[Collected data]
▽

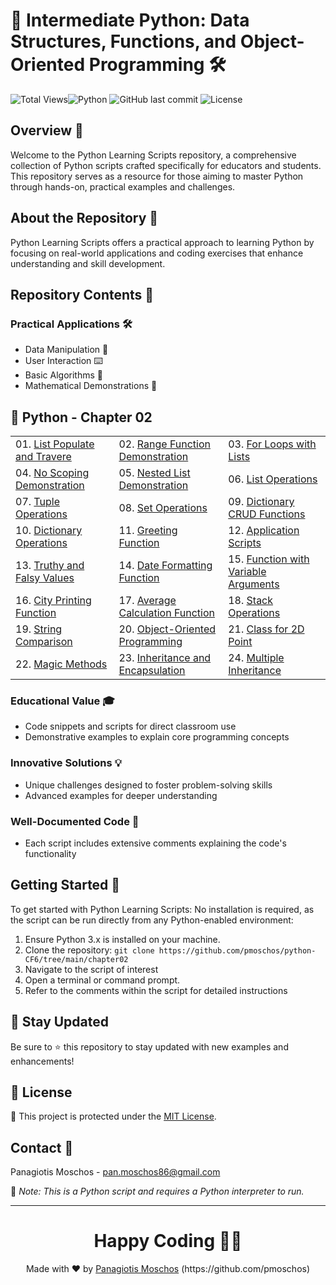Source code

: # 🐍 Intermediate Python: Data Structures, Functions, and Object-Oriented Programming 🛠️

![Total Views](https://views.whatilearened.today/views/github/pmoschos/python-CF6.svg)![Python](https://img.shields.io/badge/language-Python-blue.svg) ![GitHub last commit](https://img.shields.io/github/last-commit/pmoschos/python-CF6) ![License](https://img.shields.io/badge/license-MIT-green.svg)

## Overview 🌟
Welcome to the Python Learning Scripts repository, a comprehensive collection of Python scripts crafted specifically for educators and students. This repository serves as a resource for those aiming to master Python through hands-on, practical examples and challenges.

## About the Repository 📖
Python Learning Scripts offers a practical approach to learning Python by focusing on real-world applications and coding exercises that enhance understanding and skill development.

## Repository Contents 📂
### Practical Applications 🛠️
- Data Manipulation 🔢
- User Interaction ⌨️
- Basic Algorithms 🔄
- Mathematical Demonstrations 📏

## 🐍 Python - Chapter 02

<table>
  <tr>
    <td>01. <a href="https://github.com/pmoschos/python-CF6/tree/main/chapter02/01.%20List%20Populate%20and%20Traverse" title="The script demonstrates how to populate a list, iterate over it to read values and indices, and emphasizes the behavior of loop variables in Python.">List Populate and Travere</a></td>
    <td>02. <a href="https://github.com/pmoschos/python-CF6/tree/main/chapter02/02.%20Range%20Function%20Demonstration" title="The script demonstrates how to use nested loops to iterate over multiple ranges and perform operations at each iteration, showcasing a multiplication table for different numbers.">Range Function Demonstration</a></td>
    <td>03. <a href="https://github.com/pmoschos/python-CF6/tree/main/chapter02/03.%20For%20Loops%20with%20Sales%20Data" title="Illustrates the use of for-loops for iterating over sequences, including examples with sales data.">For Loops with Lists</a></td>
  </tr>
  <tr>
    <td>04. <a href="https://github.com/pmoschos/python-CF6/tree/main/chapter02/04.%20No%20Scoping" title="No Scoping in for loop and in if_else statements">No Scoping Demonstration </a></td>
    <td>05. <a href="https://github.com/pmoschos/python-CF6/tree/main/chapter02/05.%20Nested%20Lists" title="This script introduces the concept of lists containing various data types.">Nested List Demonstration</a></td>
    <td>06. <a href="https://github.com/pmoschos/python-CF6/tree/main/chapter02/06.%20List%20Manipulation" title="This script covers essential operations for manipulating Python lists.">List Operations</a></td>
  </tr>
  <tr>
    <td>07. <a href="https://github.com/pmoschos/python-CF6/tree/main/chapter02/07.%20Tuple%20Operations" title="This script illustrates fundamental operations with tuples in Python.">Tuple Operations</a></td>
    <td>08. <a href="https://github.com/pmoschos/python-CF6/tree/main/chapter02/08.%20Set%20Operations" title="This script showcases various methods for manipulating sets in Python.">Set Operations</a></td>
    <td>09. <a href="https://github.com/pmoschos/python-CF6/tree/main/chapter02/09.%20Dictionary%20Operations" title="This script showcases various methods for manipulating dictionaries in Python.">Dictionary CRUD Functions</a></td>
  </tr>
  <tr>
    <td>10. <a href="https://github.com/pmoschos/python-CF6/tree/main/chapter02/10.%20Frozen%20Set%20a%20Dict%20Key" title="This script provides an example of using Python dictionaries with diverse key-value pairs.">Dictionary Operations</a></td>
    <td>11. <a href="https://github.com/pmoschos/python-CF6/tree/main/chapter02/11.%20Greeting%20Function" title="This script showcases a simple Python function designed to print a greeting message to a specific place.">Greeting Function</a></td>
    <td>12. <a href="https://github.com/pmoschos/python-CF6/tree/main/chapter02/12.%20Comprehensive%20Application%20Script" title="This script demonstrates how to use functions imported from another module in a Python application.">Application Scripts</a></td>
  </tr>
  <tr>
    <td>13. <a href="https://github.com/pmoschos/python-CF6/tree/main/chapter02/13.%20Truthy%20Falsy%20Values%20Operators%20and%20Challenge" title="This script explores Python's truthy and falsy values.">Truthy and Falsy Values</a></td>
    <td>14. <a href="https://github.com/pmoschos/python-CF6/tree/main/chapter02/14.%20Optional%20Parameters%20in%20Functions" title="This script showcases a function that formats dates into a standard 'dd/mm/yyyy' string format.">Date Formatting Function</a></td>
    <td>15. <a href="https://github.com/pmoschos/python-CF6/tree/main/chapter02/15.%20Variable%20Arguments%20in%20Functions" title="This script showcases the use of the `*args` feature in Python to handle a variable number of arguments in a function.">Function with Variable Arguments</a></td>
  </tr>
  <tr>
    <td>16. <a href="https://github.com/pmoschos/python-CF6/tree/main/chapter02/16.%20Printing%20Cities" title="This script showcases a versatile function that prints a list of city names with customizable separators and end characters.">City Printing Function</a></td>
    <td>17. <a href="https://github.com/pmoschos/python-CF6/tree/main/chapter02/17.%20Variable%20Arguments%20Average%20Calculation" title="This script showcases a flexible function that calculates the average of any number of numerical inputs and formats the result to two decimal places.">Average Calculation Function</a></td>
    <td>18. <a href="https://github.com/pmoschos/python-CF6/tree/main/chapter02/18.%20Stack%20Implementation" title="This script showcases various methods for manipulating a list used as a stack in Python, including pushing, popping, and viewing elements.">Stack Operations</a></td>
  </tr>
  <tr>
    <td>19. <a href="https://github.com/pmoschos/python-CF6/tree/main/chapter02/19.%20Or%20and%20In%20Operators" title="This script illustrates various ways to compare strings in Python, including traditional and Pythonic approaches.">String Comparison</a></td>
    <td>20. <a href="https://github.com/pmoschos/python-CF6/tree/main/chapter02/20.%20Student%20Class" title="This script showcases how to define and utilize a class in Python, using a simple `Student` class as an example.">Object-Oriented Programming</a></td>
    <td>21. <a href="https://github.com/pmoschos/python-CF6/tree/main/chapter02/21.%20Point%20Class" title="This script showcases how to define and utilize a class in Python, using the `Point` class as an example to demonstrate object-oriented programming in handling 2D space calculations.">Class for 2D Point</a></td>
  </tr>
  <tr>
    <td>22. <a href="https://github.com/pmoschos/python-CF6/tree/main/chapter02/22.%20Point%20Class%20with%20Properties" title="This script introduces a `Point` class, showcasing advanced features of Python classes.">Magic Methods</a></td>
    <td>23. <a href="https://github.com/pmoschos/python-CF6/tree/main/chapter02/23.%20Class%20Inheritance" title="This script showcases advanced concepts in object-oriented programming, focusing on attribute visibility and method accessibility in Python">Inheritance and Encapsulation</a></td>
    <td>24. <a href="https://github.com/pmoschos/python-CF6/tree/main/chapter02/24.%20Multiple%20Inheritance" title="This script showcases how multiple inheritance can be implemented in Python through a `WorkingStudent` class that inherits from `Person`, `Worker`, and `Student`.">Multiple Inheritance</a></td>
  </tr>
</table>

### Educational Value 🎓
- Code snippets and scripts for direct classroom use
- Demonstrative examples to explain core programming concepts

### Innovative Solutions 💡
- Unique challenges designed to foster problem-solving skills
- Advanced examples for deeper understanding

### Well-Documented Code 📄
- Each script includes extensive comments explaining the code's functionality

## Getting Started 🚀
To get started with Python Learning Scripts:
No installation is required, as the script can be run directly from any Python-enabled environment:
1. Ensure Python 3.x is installed on your machine.
2. Clone the repository: `git clone https://github.com/pmoschos/python-CF6/tree/main/chapter02`
3. Navigate to the script of interest
4. Open a terminal or command prompt.
5. Refer to the comments within the script for detailed instructions

## 📢 Stay Updated

Be sure to ⭐ this repository to stay updated with new examples and enhancements!

## 📄 License
🔐 This project is protected under the [MIT License](https://mit-license.org/).


## Contact 📧
Panagiotis Moschos - pan.moschos86@gmail.com

🔗 *Note: This is a Python script and requires a Python interpreter to run.*

---
<h1 align=center>Happy Coding 👨‍💻 </h1>

<p align="center">
  Made with ❤️ by 
  <a href="https://www.linkedin.com/in/panagiotis-moschos" target="_blank">
  Panagiotis Moschos</a> (https://github.com/pmoschos)
</p>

△

EXERCISE =
Pull every line with "understanding" from the records.

EXERCISE ANSWER =
Python Learning Scripts offers a practical approach to learning Python by focusing on real-world applications and coding exercises that enhance understanding and skill development.
- Advanced examples for deeper understanding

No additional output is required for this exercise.